> [Records to use]
┌────────

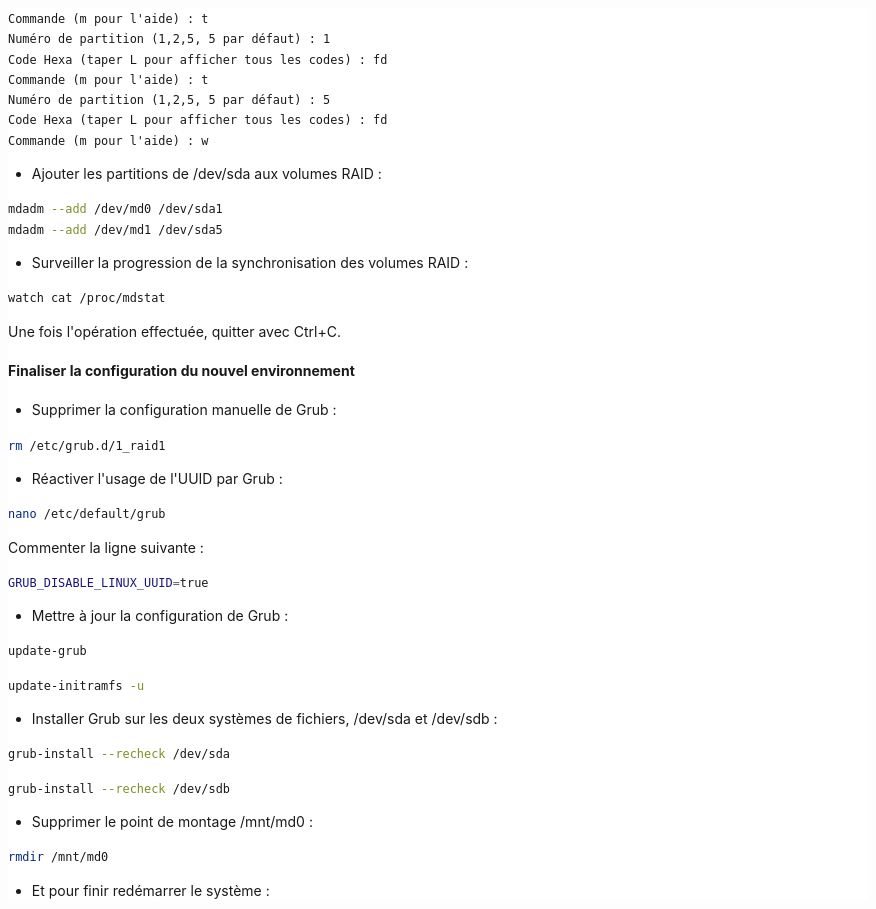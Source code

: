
 ```
Commande (m pour l'aide) : t 
Numéro de partition (1,2,5, 5 par défaut) : 1
Code Hexa (taper L pour afficher tous les codes) : fd
Commande (m pour l'aide) : t
Numéro de partition (1,2,5, 5 par défaut) : 5
Code Hexa (taper L pour afficher tous les codes) : fd
Commande (m pour l'aide) : w
```
- Ajouter les partitions de /dev/sda aux volumes RAID :

```sh
mdadm --add /dev/md0 /dev/sda1
mdadm --add /dev/md1 /dev/sda5
```
- Surveiller la progression de la synchronisation des volumes RAID :

```sh
watch cat /proc/mdstat
```
Une fois l'opération effectuée, quitter avec Ctrl+C.

#### Finaliser la configuration du nouvel environnement
 
- Supprimer la configuration manuelle de Grub :

```sh
rm /etc/grub.d/1_raid1
```
- Réactiver l'usage de l'UUID par Grub :

```sh
nano /etc/default/grub
```
Commenter la ligne suivante :

```sh
GRUB_DISABLE_LINUX_UUID=true
```
- Mettre à jour la configuration de Grub :

```sh
update-grub
```
```sh
update-initramfs -u
```
- Installer Grub sur les deux systèmes de fichiers, /dev/sda et /dev/sdb :

```sh
grub-install --recheck /dev/sda
```
```sh
grub-install --recheck /dev/sdb
```

- Supprimer le point de montage /mnt/md0 :

```sh
rmdir /mnt/md0
```
- Et pour finir redémarrer le système :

└────────

> [Task to carry out] Without including any picture, set down the listing above exactly as it appears.

> [Task answer]
Source code

:
 ```
Commande (m pour l'aide) : t 
Numéro de partition (1,2,5, 5 par défaut) : 1
Code Hexa (taper L pour afficher tous les codes) : fd
Commande (m pour l'aide) : t
Numéro de partition (1,2,5, 5 par défaut) : 5
Code Hexa (taper L pour afficher tous les codes) : fd
Commande (m pour l'aide) : w
```
- Ajouter les partitions de /dev/sda aux volumes RAID :

```sh
mdadm --add /dev/md0 /dev/sda1
mdadm --add /dev/md1 /dev/sda5
```
- Surveiller la progression de la synchronisation des volumes RAID :

```sh
watch cat /proc/mdstat
```
Une fois l'opération effectuée, quitter avec Ctrl+C.

#### Finaliser la configuration du nouvel environnement
 
- Supprimer la configuration manuelle de Grub :

```sh
rm /etc/grub.d/1_raid1
```
- Réactiver l'usage de l'UUID par Grub :

```sh
nano /etc/default/grub
```
Commenter la ligne suivante :

```sh
GRUB_DISABLE_LINUX_UUID=true
```
- Mettre à jour la configuration de Grub :

```sh
update-grub
```
```sh
update-initramfs -u
```
- Installer Grub sur les deux systèmes de fichiers, /dev/sda et /dev/sdb :

```sh
grub-install --recheck /dev/sda
```
```sh
grub-install --recheck /dev/sdb
```

- Supprimer le point de montage /mnt/md0 :

```sh
rmdir /mnt/md0
```
- Et pour finir redémarrer le système :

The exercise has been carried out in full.